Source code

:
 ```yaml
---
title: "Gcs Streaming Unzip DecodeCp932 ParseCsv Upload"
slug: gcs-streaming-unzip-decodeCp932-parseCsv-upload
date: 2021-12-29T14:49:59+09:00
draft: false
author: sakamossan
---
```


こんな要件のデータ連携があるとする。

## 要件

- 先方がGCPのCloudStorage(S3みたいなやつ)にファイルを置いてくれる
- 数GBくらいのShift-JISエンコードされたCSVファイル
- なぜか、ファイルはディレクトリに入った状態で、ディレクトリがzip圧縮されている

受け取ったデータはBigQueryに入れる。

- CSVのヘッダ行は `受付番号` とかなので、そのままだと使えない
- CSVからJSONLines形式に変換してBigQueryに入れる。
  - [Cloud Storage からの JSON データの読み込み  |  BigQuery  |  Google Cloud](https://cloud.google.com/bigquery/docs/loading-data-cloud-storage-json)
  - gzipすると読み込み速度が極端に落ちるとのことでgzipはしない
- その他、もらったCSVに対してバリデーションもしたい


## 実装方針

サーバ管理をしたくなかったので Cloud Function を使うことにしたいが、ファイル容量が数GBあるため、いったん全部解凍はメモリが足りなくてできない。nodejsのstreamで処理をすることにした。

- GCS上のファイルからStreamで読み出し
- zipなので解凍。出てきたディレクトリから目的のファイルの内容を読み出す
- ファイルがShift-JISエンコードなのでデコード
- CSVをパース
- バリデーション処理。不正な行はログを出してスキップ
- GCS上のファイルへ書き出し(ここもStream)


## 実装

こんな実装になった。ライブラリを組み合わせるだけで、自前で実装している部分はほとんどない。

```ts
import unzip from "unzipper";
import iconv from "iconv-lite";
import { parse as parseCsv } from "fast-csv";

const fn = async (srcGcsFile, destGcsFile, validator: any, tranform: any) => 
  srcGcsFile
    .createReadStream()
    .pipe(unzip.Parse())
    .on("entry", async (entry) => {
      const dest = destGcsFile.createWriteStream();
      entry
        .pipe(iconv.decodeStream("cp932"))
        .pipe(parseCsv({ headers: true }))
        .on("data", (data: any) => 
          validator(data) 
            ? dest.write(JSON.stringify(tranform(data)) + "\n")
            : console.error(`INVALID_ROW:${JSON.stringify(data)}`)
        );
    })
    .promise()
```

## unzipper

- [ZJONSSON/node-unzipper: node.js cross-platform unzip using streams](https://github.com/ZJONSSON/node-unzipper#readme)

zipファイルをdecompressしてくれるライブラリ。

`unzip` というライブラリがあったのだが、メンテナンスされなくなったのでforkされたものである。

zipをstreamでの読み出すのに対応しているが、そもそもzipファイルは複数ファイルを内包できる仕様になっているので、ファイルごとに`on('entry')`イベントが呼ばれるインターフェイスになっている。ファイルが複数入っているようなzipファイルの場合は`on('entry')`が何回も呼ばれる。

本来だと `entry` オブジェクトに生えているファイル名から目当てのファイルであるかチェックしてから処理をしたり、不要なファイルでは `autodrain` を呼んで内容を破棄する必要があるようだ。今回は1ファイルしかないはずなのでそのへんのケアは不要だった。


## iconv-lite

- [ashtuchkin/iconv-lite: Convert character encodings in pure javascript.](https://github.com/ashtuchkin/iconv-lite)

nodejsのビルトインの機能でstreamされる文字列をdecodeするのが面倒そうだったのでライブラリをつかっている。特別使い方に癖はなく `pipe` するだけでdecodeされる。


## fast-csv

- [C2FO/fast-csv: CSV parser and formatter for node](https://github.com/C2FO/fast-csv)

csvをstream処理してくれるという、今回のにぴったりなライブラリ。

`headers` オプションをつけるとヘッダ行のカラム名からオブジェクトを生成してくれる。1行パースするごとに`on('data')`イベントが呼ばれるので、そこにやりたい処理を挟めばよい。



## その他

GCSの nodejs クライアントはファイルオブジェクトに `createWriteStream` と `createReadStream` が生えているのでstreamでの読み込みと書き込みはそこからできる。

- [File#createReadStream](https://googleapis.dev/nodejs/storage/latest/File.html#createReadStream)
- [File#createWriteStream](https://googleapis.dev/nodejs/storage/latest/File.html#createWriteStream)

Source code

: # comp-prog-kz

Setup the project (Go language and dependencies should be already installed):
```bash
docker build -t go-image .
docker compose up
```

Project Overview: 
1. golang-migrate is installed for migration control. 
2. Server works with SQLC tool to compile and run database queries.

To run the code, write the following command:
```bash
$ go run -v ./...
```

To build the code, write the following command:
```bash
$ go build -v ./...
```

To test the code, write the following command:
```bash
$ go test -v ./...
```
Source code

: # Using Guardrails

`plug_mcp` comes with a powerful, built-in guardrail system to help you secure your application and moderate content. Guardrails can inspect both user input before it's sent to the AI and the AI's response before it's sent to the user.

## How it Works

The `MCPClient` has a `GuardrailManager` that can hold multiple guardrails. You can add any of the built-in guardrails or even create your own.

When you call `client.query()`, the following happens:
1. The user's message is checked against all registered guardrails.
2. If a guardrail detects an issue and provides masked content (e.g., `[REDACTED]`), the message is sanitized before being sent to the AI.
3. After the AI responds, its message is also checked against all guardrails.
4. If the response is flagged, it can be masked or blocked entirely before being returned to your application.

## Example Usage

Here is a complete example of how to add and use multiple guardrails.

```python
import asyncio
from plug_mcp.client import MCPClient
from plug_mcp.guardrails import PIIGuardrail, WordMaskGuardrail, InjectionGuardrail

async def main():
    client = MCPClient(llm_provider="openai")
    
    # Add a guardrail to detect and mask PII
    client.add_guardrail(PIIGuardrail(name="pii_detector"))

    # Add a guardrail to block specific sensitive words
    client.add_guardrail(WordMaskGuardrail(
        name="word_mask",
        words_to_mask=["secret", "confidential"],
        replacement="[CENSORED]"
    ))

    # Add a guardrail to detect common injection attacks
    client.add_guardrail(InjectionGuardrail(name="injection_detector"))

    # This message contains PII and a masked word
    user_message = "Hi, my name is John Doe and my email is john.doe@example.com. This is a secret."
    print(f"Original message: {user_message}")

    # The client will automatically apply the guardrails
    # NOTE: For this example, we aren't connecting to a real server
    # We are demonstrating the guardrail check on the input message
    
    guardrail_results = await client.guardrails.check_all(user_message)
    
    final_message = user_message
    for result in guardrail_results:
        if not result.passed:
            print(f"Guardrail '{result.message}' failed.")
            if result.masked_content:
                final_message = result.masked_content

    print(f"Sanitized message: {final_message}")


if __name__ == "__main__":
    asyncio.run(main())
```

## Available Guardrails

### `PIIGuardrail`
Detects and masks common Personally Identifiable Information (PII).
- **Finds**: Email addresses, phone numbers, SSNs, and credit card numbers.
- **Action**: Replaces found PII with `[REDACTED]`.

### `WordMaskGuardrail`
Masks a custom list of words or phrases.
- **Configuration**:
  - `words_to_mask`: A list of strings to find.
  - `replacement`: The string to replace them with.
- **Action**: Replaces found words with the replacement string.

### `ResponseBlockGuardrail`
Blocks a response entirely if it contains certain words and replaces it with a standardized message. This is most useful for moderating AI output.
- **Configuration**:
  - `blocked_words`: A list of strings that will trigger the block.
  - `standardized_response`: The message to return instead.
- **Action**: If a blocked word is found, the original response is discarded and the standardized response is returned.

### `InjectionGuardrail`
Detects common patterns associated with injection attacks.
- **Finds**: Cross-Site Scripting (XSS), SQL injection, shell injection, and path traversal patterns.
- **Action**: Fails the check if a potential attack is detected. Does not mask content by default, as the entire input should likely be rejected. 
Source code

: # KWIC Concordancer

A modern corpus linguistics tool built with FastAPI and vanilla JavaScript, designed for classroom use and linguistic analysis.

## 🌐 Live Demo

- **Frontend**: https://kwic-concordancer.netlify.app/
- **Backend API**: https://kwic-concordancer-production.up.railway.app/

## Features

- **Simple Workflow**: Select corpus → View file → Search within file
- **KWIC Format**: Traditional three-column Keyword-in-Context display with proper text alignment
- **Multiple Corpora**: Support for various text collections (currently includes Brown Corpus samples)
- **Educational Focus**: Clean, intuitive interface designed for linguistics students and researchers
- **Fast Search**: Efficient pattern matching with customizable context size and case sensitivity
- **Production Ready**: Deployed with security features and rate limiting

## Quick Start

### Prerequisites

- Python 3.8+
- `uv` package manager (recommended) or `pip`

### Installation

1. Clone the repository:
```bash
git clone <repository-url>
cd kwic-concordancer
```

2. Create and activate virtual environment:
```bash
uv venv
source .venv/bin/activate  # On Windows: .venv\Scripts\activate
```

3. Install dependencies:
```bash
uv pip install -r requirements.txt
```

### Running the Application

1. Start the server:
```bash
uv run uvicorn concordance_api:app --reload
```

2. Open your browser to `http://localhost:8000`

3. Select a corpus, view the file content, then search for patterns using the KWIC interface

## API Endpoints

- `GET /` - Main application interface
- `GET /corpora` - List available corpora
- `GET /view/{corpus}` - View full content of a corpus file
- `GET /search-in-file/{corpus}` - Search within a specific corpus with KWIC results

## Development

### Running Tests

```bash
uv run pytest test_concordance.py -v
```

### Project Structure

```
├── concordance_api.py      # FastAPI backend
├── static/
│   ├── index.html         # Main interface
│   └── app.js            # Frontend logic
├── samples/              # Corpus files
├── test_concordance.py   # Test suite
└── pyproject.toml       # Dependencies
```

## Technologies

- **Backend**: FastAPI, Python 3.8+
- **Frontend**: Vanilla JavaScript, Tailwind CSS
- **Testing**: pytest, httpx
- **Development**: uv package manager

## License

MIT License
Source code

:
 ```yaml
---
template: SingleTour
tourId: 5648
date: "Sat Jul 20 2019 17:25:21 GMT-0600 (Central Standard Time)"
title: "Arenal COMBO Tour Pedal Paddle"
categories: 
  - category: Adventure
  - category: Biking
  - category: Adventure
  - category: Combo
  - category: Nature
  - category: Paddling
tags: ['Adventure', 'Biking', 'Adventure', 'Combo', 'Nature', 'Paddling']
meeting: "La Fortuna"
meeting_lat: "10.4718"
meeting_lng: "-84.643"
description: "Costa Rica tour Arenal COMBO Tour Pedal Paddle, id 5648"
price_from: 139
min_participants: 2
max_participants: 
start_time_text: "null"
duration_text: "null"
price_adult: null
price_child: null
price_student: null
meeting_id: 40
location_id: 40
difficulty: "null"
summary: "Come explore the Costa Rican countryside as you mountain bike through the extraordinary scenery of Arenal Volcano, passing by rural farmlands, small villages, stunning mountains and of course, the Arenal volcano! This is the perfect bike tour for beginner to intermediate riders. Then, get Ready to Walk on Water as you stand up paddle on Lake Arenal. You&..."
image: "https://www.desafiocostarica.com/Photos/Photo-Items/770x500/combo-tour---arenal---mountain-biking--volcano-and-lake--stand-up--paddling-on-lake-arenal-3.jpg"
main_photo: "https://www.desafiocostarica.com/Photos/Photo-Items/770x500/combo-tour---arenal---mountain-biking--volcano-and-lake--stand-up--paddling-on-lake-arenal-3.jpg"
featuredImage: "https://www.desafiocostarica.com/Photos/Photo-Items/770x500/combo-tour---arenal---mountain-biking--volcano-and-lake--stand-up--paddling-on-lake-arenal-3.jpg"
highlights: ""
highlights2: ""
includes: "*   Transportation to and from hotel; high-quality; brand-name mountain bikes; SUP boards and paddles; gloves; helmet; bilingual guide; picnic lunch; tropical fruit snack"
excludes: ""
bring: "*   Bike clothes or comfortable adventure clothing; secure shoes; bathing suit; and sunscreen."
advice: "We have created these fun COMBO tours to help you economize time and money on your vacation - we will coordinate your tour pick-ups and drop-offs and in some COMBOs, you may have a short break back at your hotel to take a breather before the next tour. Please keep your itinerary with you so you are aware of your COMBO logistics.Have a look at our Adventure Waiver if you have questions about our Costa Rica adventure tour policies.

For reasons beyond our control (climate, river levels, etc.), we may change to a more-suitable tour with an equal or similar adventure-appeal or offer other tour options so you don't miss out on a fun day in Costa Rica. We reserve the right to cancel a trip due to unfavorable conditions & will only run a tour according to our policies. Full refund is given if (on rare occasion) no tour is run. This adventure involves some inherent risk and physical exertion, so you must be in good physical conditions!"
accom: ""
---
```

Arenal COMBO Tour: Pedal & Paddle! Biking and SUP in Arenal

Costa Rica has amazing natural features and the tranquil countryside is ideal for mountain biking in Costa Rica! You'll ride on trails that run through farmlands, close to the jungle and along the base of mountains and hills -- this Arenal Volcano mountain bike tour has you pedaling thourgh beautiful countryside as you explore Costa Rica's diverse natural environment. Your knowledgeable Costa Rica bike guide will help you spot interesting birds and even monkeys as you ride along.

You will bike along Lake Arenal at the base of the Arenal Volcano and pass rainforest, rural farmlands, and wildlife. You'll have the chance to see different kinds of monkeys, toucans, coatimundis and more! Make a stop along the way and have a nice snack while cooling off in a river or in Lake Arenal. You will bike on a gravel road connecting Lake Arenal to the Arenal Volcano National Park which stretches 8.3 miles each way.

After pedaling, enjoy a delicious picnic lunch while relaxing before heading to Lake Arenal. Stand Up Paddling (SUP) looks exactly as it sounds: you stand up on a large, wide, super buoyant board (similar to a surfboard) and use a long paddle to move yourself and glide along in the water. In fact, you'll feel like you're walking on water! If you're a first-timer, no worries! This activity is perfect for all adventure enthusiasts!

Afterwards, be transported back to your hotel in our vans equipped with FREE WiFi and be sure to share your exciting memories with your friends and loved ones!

[Requirement] The first line of the records begins the span, and the line containing "- 数GBくらいのShift-JISエンコードされたCSVファイル" ends it. Reproduce that span exactly, both ends included.

[Response box]
Source code

:
 ```yaml
---
title: "Gcs Streaming Unzip DecodeCp932 ParseCsv Upload"
slug: gcs-streaming-unzip-decodeCp932-parseCsv-upload
date: 2021-12-29T14:49:59+09:00
draft: false
author: sakamossan
---
```


こんな要件のデータ連携があるとする。

## 要件

- 先方がGCPのCloudStorage(S3みたいなやつ)にファイルを置いてくれる
- 数GBくらいのShift-JISエンコードされたCSVファイル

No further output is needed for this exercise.